Semiconductor laser showing reduced sensitivity to disturbances

Abstract

A semiconductor laser, contains at least one absorbing layer (8) in its laser resonator, said absorbing layer reducing the transmission TRes of the laser radiation (10) in the laser resonator for the purpose of decreasing the sensitivity of the semiconductor laser to disturbances created by radiation (9) fed back into the laser resonator. This reduces fluctuations in the output power due to fed-back radiation (9).

Description

The invention relates to a semiconductor laser, in particular a single-mode semiconductor laser.

This patent application claims the priority of German Patent Application 10313609.6-33, the disclosure content of which is hereby incorporated by reference.

Lasers having a good beam quality, high coherence length and low spectral width are desirable or even necessary for many applications. These properties can be obtained in particular with single-mode lasers, such as, for example, DFB lasers, trapezoidal lasers or surface emitting semiconductor lasers (VCSEL—Vertical Cavity Surface Emitting Laser).

The abovementioned lasers have a great sensitivity to fed-back light. In the context of the invention, fed-back light is understood to mean that proportion of the radiation emitted by the semiconductor laser which is scattered or reflected back into the semiconductor laser from external objects. The phase of the fed-back light depends on the optical path covered and thus on the distance between the scattering or reflecting object and the semiconductor laser. Depending on the phase, the fed-back light interferes constructively or destructively with the radiation of the semiconductor laser. Even small changes in the distance between the scattering or reflecting object and the semiconductor laser of a fraction of the emitted light wavelength can change the phase of the fed-back light in such a way that a change between constructive and destructive interference takes place. Small fluctuations of the optical system or a movement of the reflecting or scattering object thereby bring about a noise ΔP of the output power P of the semiconductor laser. This noise or the ratio of the noise to the output power ΔP/P of the semiconductor laser is a measure of the sensitivity to disturbances.

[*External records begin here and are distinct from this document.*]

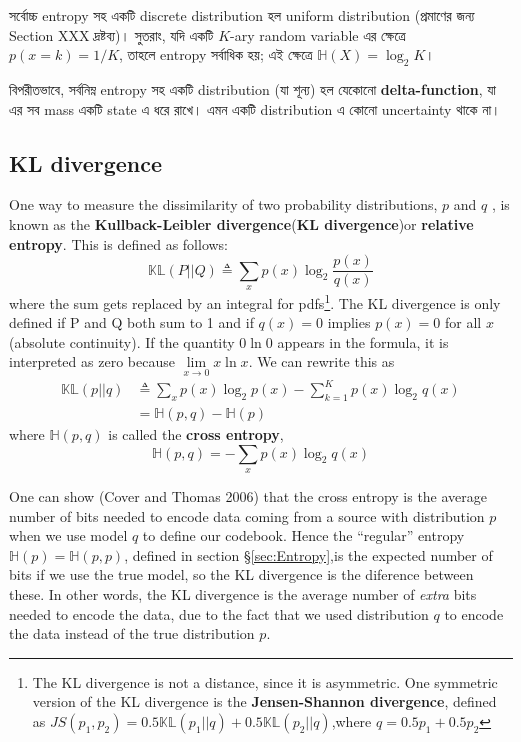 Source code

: \documentclass[graybox, envcountchap, twocolumn]{styles/svmult}
\begin{document}
{\bengalifont সর্বোচ্চ entropy সহ একটি discrete distribution হল uniform distribution (প্রমাণের জন্য Section XXX দ্রষ্টব্য)। সুতরাং, যদি একটি $K$-ary random variable এর ক্ষেত্রে $p(x=k) = 1/K$, তাহলে entropy সর্বাধিক হয়; এই ক্ষেত্রে $\mathbb{H}(X) = \log_2 K$।}

{\bengalifont বিপরীতভাবে, সর্বনিম্ন entropy সহ একটি distribution (যা শূন্য) হল যেকোনো \textbf{delta-function}, যা এর সব mass একটি state এ ধরে রাখে। এমন একটি distribution এ কোনো uncertainty থাকে না।}


\subsection{KL divergence}
One way to measure the dissimilarity of two probability distributions, $p$ and $q$ , is known as the \textbf{Kullback-Leibler divergence}(\textbf{KL divergence})or \textbf{relative entropy}. This is defined as follows:
\begin{equation}
\mathbb{KL}(P||Q) \triangleq 
\sum\limits_{x}{p(x)\log_2\dfrac{p(x)}{q(x)}}
\end{equation}
where the sum gets replaced by an integral for pdfs\footnote{The KL divergence is not a distance, since it is asymmetric. One symmetric version of the KL divergence is the \textbf{Jensen-Shannon divergence}, defined as $JS(p_1,p_2)=0.5\mathbb{KL}(p_1||q)+0.5\mathbb{KL}(p_2||q)$,where $q=0.5p_1+0.5p_2$}. The KL divergence is only defined if P and Q both sum to 1 and if $q(x)=0$ implies $p(x)=0$ for all $x$(absolute continuity). If the quantity  $0\ln0$ appears in the formula, it is interpreted as zero because $\lim\limits_{x \to 0}x\ln x$. We can rewrite this as
\begin{equation}\begin{split}
\mathbb{KL}(p||q) & \triangleq \sum\limits_{x}{p(x)\log_2p(x)}-\sum\limits_{k=1}^{K}{p(x)\log_2q(x)} \\
    & =\mathbb{H}(p,q)-\mathbb{H}(p)
\end{split}\end{equation}
where $\mathbb{H}(p,q)$ is called the \textbf{cross entropy},
\begin{equation}\label{eqn:cross-entropy}
\mathbb{H}(p,q)=-\sum\limits_{x}{p(x)\log_2q(x)}
\end{equation}

One can show (Cover and Thomas 2006) that the cross entropy is the average number of bits needed to encode data coming from a source with distribution $p$ when we use model $q$ to define our codebook. Hence the “regular” entropy $\mathbb{H}(p)=\mathbb{H}(p,p)$, defined in section \S \ref{sec:Entropy},is the expected number of bits if we use the true model, so the KL divergence is the diference between these. In other words, the KL divergence is the average number of \emph{extra} bits needed to encode the data, due to the fact that we used distribution $q$ to encode the data instead of the true distribution $p$.
\end{document}
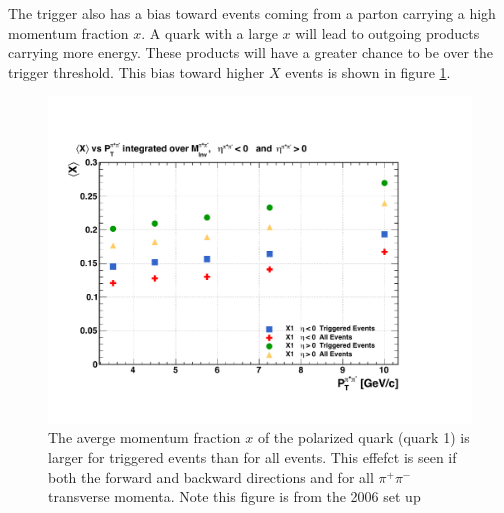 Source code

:\documentclass[abstract = on,listof=totoc, bibliography=totoc]{scrreprt}
\newcommand{\pip}{\pi^+}
\newcommand{\pim}{\pi^-}
\newcommand{\pair}{$\pip\pim$ }
\begin{document}

The trigger also has a bias toward events coming from a parton carrying a high momentum fraction $x$. A quark with a large $x$ will lead to outgoing products carrying more energy. These products will have a greater chance to be over the trigger threshold. This bias toward higher $X$ events is shown in figure \ref{fig:TriggerBiasXHiQualColor}. 

\begin{figure}
\begin{center}
\includegraphics[width = 1\textwidth]{TriggerBiasXHiQualColor}
\caption[Trigger bias toward higher momentum fraction $x$ events]{The averge momentum fraction $x$ of the polarized quark (quark 1) is larger for triggered events than for all events. This effefct is seen if both the forward and backward directions and for all \pair transverse momenta. Note this figure is from the 2006 set up}
\label{fig:TriggerBiasXHiQualColor}
\end{center}
\end{figure}
\end{document}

One possibility for reducing the sensitivity of a semiconductor laser to fed-back light consists in fitting absorbing or reflecting elements outside the laser resonator, said elements preventing fed-back light from penetrating into the laser resonator. However, this is technically very complicated in part.

The invention is based on the object of specifying a semiconductor laser whose sensitivity to disturbances caused by fed-back light is reduced in a technically comparatively simple manner.

This object is achieved according to the invention by means of a semiconductor laser having the features of patent claim 1. The subclaims relate to advantageous refinements of the semiconductor laser.

A semiconductor laser according to the invention contains at least one absorbing layer within the laser resonator, said absorbing layer reducing the transmission T_Res of the laser radiation in the laser resonator and thus decreasing the sensitivity of the semiconductor laser to disturbances created by radiation fed back into the laser resonator. In this case, the transmission T_Res of the laser resonator is understood to mean the factor by which radiation having the laser wavelength is attenuated during a full circulation in the resonator. The transmission T_Res takes account only of resonator-internal losses such as absorption or scattering, but not of the reflection losses at the mirrors, which occur particularly in the case of the coupling-out mirror. A typical value for the transmission T_Res, which in principle is less than 1, is approximately 0.99.

Laser operation requires a transmission T_Res that deviates only slightly from 1. Therefore, T_Res can only be decreased slightly for the purpose of decreasing the sensitivity of the semiconductor laser to disturbances. Therefore, the absorbing layer is preferably situated in the region of a node of a standing wave that forms during operation of the semiconductor laser in the laser resonator. The electric field strengths of the laser radiation are lower in this region than in the region of the antinodes of the standing wave field, so that the insertion of an absorbing medium brings about lower absorption losses there.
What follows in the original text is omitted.